TASK STATEMENT :: Gather from the listing below each line that includes the word "solana", and copy it.

RECORDS FOR PROCESSING ::
§ §

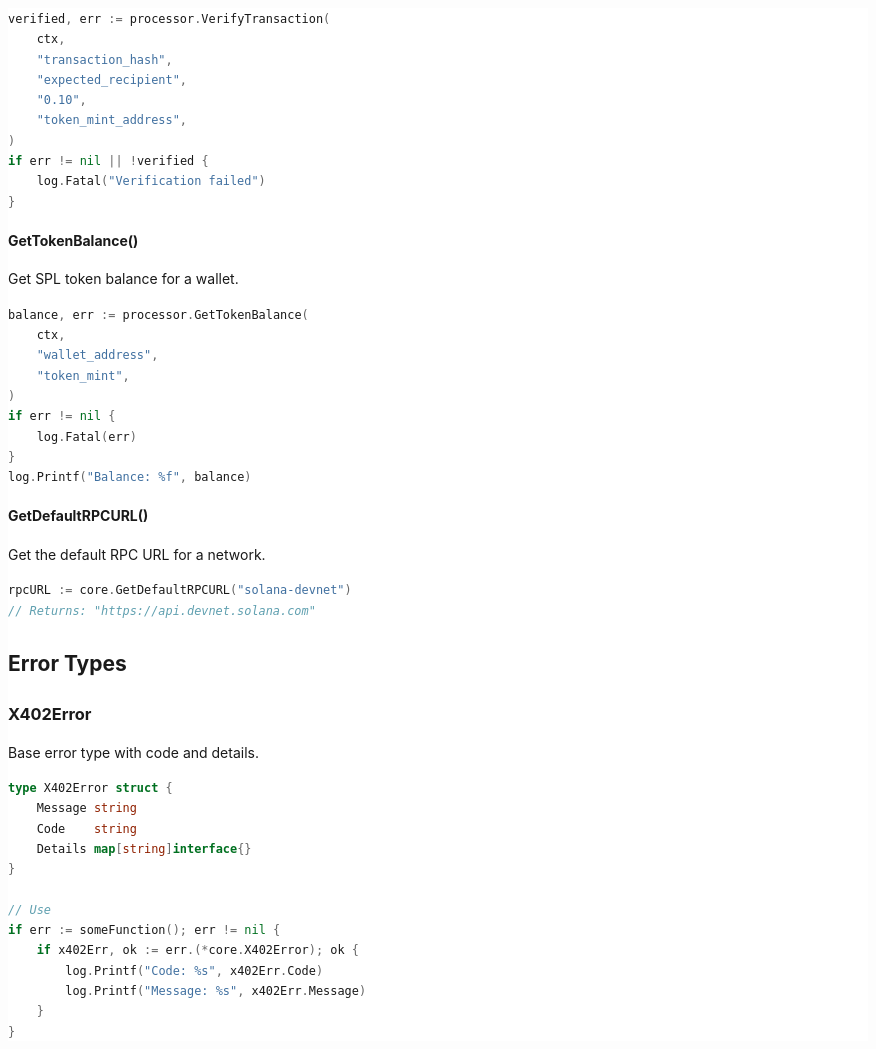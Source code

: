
 ```go
verified, err := processor.VerifyTransaction(
    ctx,
    "transaction_hash",
    "expected_recipient",
    "0.10",
    "token_mint_address",
)
if err != nil || !verified {
    log.Fatal("Verification failed")
}
```

#### GetTokenBalance()

Get SPL token balance for a wallet.

```go
balance, err := processor.GetTokenBalance(
    ctx,
    "wallet_address",
    "token_mint",
)
if err != nil {
    log.Fatal(err)
}
log.Printf("Balance: %f", balance)
```

#### GetDefaultRPCURL()

Get the default RPC URL for a network.

```go
rpcURL := core.GetDefaultRPCURL("solana-devnet")
// Returns: "https://api.devnet.solana.com"
```

## Error Types

### X402Error

Base error type with code and details.

```go
type X402Error struct {
    Message string
    Code    string
    Details map[string]interface{}
}

// Use
if err := someFunction(); err != nil {
    if x402Err, ok := err.(*core.X402Error); ok {
        log.Printf("Code: %s", x402Err.Code)
        log.Printf("Message: %s", x402Err.Message)
    }
}
```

§ §

RESULT ::
rpcURL := core.GetDefaultRPCURL("solana-devnet")
// Returns: "https://api.devnet.solana.com"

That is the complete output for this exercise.